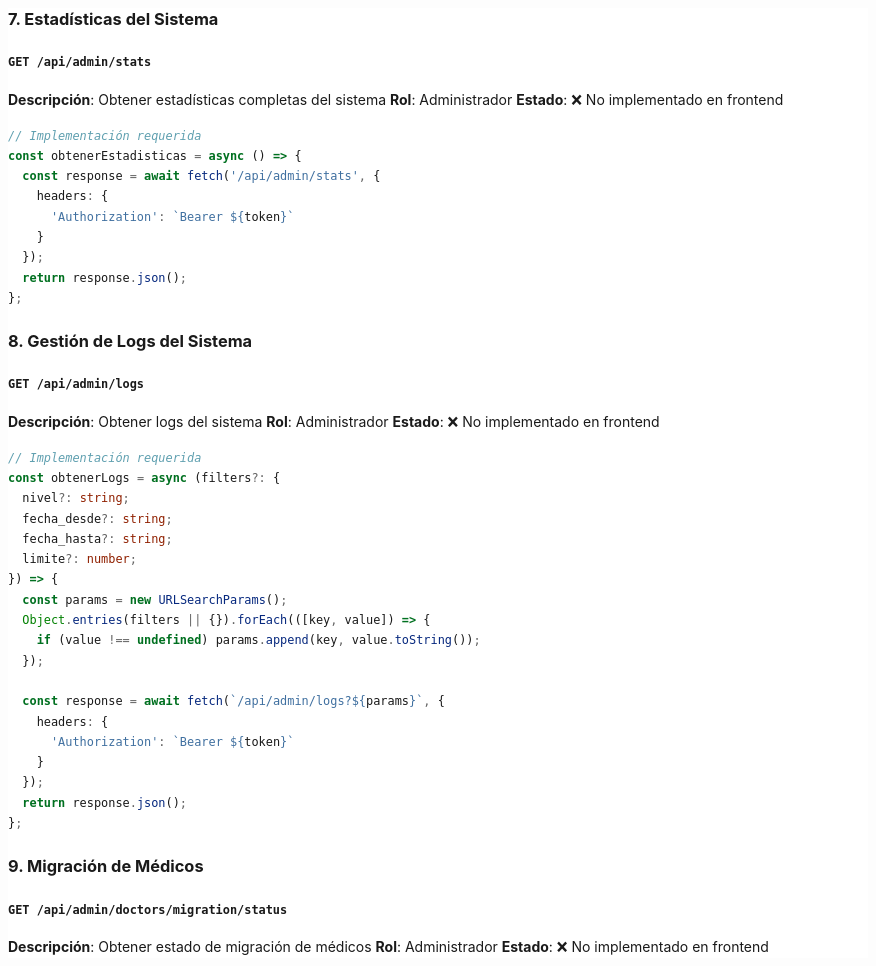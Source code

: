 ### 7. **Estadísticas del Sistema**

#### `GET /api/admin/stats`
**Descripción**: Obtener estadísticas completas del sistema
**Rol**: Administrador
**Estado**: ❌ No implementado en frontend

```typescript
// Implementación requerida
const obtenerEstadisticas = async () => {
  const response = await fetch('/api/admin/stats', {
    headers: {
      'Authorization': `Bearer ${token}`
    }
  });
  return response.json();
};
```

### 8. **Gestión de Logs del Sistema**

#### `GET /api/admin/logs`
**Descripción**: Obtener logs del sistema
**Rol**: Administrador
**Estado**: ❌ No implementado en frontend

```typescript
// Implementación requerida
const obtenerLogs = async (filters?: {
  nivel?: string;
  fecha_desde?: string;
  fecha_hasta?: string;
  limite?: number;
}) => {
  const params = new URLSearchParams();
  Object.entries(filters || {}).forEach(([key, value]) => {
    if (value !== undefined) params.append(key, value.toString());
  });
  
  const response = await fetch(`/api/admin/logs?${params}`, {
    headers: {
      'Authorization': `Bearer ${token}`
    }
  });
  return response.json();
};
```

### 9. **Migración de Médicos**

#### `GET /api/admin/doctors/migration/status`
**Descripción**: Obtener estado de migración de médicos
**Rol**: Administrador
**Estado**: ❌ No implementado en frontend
+--
How many lines in the records above contain the word "const"? Reply with the number alone.

▸ **Task result**:
5